Māori fashion entrepreneur (1925–2015)

Kura Te Whiria Ensor (24 February 1925 – 18 January 2015) was a Māori fashion entrepreneur based in Auckland, New Zealand. She was associated with the 1970s renaissance in Māori-influenced design and is known for her dress "Tania."

== Biography ==
Ensor was born on 24 February 1925 at the small sawmilling settlement of Manunui, Manawatū-Whanganui, near Taumarunui, New Zealand. Her parents were Violet Moeroa Wilkinson and Robert Tiopira Davis. She was descended from rangatira Hiria Tiopira of Iwi Tapu on her paternal line. She had three younger brothers.

Ensor was educated at Thames High School and was taught sewing by her mother.

Ensor married pākehā butcher Donald Henry Ensor on 31 December 1946. They had one son together and the family moved to Auckland in 1951.

== Career ==
In Auckland, Ensor worked in the office of Coca Cola until 1952, then at a menswear manufacturer and supporting her husband's butchery business. She joined the Māori Women’s Welfare League's Auckland branch and fundraised for the organisation by hosting fashion parades.

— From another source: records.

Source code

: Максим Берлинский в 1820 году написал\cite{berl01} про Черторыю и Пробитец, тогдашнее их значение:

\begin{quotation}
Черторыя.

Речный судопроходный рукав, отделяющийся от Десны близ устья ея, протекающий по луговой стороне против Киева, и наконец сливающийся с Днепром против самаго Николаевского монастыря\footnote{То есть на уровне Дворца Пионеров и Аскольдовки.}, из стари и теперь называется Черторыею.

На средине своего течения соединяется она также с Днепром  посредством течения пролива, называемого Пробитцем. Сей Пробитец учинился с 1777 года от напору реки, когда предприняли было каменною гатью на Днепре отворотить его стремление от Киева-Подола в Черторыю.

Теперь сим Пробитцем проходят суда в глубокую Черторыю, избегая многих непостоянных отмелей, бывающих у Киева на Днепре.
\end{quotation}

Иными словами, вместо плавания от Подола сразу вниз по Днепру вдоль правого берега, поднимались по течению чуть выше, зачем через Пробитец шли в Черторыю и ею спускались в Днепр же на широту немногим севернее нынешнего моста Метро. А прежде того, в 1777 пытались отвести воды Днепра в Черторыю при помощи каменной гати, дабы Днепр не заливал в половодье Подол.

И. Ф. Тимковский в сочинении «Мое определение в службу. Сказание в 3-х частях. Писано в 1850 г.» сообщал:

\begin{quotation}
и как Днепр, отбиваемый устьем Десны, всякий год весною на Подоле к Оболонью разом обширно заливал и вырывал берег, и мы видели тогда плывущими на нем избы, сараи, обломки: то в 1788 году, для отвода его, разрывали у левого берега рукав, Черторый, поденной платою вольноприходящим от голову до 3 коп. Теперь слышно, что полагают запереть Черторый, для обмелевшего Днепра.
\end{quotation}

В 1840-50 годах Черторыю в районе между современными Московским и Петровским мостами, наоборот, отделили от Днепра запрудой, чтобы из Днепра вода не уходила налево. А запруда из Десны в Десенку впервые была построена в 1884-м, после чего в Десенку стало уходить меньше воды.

Ensor began her fashion career designing clothes showcasing Māori motifs and patterns for her extended family. She engaged in some modelling work and was a member of the New Zealand Modelling Association. In 1969, Ensor established her own fashion label, Gay Forties Limited, which focused on producing garments for older, fuller-figured women. Ensor became associated with the 1970s renaissance in Māori-influenced design, alongside Sandy Ansett and Janice Hopper, and was a popular designer.

Ensor designed the wool evening dress "Tania," which featured a screen-printed panel with a kowhaiwhai motif in red, black and white, and was inspired by the shape of a Māori cloak. The dress was worn by Whetu Tirikātene-Sullivan, Minister of Tourism, during a promotional tour in Australia; was worn by Miss New Zealand, Pam King, at a Wool Board fundraising parade; and was showcased at the Sydney Opera House in 1974. It was also featured in the February 1975 issue of Vogue France.

== Death ==
Ensor died on 18 January 2015 at Thames, Waikato, New Zealand, aged 89. She was buried at Totara Memorial Park Cemetery.